-- What to work on --
Show each line of the entries below in which the word "scrollContainer" appears.

Collected data:

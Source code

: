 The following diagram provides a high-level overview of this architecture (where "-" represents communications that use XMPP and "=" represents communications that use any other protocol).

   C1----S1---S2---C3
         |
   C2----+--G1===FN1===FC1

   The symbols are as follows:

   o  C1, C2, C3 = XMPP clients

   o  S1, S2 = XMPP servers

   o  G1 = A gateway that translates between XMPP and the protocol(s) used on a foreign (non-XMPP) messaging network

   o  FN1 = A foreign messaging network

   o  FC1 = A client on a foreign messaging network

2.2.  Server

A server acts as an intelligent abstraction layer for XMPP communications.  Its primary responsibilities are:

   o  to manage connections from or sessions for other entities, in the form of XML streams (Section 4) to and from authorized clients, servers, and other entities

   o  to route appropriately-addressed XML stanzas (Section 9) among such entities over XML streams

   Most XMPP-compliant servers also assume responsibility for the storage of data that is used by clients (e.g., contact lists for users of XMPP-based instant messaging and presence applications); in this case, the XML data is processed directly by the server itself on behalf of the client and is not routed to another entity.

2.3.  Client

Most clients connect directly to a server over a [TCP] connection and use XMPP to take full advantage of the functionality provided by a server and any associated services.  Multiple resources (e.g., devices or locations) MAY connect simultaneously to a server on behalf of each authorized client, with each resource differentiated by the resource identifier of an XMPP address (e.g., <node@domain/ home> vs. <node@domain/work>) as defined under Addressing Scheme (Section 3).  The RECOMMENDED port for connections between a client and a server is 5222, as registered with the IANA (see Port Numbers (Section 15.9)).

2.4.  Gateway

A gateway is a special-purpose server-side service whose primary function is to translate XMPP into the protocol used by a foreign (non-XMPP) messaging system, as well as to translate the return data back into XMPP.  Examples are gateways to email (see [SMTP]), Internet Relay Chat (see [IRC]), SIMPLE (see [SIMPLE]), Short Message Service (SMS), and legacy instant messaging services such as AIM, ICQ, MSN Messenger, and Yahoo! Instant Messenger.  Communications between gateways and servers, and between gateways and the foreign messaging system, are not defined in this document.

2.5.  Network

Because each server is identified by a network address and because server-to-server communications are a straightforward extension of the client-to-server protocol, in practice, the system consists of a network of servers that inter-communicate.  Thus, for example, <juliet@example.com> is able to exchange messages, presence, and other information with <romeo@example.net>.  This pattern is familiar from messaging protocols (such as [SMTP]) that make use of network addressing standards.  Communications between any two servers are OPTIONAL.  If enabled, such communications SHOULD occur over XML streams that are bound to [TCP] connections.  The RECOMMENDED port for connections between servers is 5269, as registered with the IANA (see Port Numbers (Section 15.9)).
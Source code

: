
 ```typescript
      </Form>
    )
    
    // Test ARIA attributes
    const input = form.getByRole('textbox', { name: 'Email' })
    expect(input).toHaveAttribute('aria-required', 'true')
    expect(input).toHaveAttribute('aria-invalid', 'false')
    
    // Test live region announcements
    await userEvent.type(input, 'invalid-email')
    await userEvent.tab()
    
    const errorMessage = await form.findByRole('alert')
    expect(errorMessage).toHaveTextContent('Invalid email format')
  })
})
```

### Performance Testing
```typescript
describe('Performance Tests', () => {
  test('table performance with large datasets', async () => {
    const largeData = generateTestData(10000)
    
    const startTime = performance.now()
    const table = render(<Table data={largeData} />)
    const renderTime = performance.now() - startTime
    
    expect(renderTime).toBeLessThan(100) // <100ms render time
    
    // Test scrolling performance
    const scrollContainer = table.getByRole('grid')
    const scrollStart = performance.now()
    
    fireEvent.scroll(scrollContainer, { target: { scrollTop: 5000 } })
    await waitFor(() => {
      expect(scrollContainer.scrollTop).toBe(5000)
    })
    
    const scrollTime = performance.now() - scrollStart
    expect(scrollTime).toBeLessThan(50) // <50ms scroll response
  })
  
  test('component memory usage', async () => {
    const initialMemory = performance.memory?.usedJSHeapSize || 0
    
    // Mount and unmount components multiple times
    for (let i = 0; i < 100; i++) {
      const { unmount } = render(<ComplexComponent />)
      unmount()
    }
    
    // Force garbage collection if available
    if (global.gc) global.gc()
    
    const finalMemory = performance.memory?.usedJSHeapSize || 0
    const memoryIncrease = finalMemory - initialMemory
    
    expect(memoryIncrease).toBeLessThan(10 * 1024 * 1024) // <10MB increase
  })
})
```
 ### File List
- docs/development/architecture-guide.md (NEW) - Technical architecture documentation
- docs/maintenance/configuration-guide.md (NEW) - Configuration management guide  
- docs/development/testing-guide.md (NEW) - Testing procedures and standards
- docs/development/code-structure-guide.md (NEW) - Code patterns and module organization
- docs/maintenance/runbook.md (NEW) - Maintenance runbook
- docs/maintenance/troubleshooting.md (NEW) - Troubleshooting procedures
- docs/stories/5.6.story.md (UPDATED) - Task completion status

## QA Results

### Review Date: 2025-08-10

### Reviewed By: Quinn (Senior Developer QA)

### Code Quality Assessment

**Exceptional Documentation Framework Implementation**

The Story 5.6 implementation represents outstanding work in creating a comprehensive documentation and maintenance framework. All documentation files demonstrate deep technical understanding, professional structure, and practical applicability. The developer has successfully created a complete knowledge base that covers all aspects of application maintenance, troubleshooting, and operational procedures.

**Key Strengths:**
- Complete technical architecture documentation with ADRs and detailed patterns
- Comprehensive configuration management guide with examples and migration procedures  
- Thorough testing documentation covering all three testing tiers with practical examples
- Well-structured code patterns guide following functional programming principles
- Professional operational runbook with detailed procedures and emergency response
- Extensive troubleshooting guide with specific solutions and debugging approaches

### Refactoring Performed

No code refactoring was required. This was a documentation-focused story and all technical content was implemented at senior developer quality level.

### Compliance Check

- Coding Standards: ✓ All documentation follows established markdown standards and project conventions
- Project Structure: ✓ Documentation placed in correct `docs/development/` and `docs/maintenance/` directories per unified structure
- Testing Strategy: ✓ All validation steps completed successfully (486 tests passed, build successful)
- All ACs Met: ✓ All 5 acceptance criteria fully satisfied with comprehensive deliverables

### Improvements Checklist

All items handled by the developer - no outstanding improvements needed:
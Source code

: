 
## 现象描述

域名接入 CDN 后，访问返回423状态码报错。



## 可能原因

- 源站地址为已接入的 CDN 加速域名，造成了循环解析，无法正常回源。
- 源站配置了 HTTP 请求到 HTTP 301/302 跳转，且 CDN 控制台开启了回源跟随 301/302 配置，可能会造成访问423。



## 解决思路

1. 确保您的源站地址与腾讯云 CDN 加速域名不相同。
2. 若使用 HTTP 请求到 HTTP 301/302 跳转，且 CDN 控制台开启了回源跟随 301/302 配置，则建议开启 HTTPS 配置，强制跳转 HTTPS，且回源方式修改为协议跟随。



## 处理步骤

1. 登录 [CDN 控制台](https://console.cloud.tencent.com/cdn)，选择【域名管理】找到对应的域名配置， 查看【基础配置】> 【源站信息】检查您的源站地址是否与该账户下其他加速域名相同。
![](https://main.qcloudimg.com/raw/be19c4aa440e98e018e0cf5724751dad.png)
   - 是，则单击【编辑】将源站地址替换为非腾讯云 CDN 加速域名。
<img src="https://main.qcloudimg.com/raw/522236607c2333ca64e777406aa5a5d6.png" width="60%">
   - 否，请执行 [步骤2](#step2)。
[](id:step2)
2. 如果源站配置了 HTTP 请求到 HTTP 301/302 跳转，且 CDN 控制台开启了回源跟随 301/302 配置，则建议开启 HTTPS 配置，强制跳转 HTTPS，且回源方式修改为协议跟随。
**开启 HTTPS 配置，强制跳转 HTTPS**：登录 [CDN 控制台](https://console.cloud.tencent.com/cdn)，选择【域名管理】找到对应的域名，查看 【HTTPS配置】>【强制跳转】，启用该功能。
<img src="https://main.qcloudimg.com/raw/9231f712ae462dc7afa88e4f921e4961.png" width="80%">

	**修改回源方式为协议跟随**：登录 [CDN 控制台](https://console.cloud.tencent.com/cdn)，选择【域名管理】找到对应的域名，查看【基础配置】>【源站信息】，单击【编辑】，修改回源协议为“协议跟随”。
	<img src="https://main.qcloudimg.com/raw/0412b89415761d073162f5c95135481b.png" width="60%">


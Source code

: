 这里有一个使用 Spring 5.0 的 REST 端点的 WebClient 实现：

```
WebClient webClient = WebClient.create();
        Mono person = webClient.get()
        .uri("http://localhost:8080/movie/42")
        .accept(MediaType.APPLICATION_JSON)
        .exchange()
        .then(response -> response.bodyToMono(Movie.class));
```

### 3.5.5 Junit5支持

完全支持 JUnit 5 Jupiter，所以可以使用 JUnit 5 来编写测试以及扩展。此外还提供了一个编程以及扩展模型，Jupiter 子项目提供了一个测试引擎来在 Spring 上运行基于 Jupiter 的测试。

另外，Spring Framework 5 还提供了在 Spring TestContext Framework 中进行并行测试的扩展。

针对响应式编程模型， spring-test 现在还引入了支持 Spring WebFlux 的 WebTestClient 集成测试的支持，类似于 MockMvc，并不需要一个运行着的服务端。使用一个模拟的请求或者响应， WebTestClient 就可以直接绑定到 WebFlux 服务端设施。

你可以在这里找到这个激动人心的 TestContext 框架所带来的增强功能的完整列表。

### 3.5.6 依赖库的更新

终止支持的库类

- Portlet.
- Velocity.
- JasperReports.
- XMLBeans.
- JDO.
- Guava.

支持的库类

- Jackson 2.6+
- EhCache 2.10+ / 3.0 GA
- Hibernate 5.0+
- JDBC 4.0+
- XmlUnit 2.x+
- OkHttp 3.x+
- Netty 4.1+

-- Solution to this task --
    const scrollContainer = table.getByRole('grid')
    fireEvent.scroll(scrollContainer, { target: { scrollTop: 5000 } })
      expect(scrollContainer.scrollTop).toBe(5000)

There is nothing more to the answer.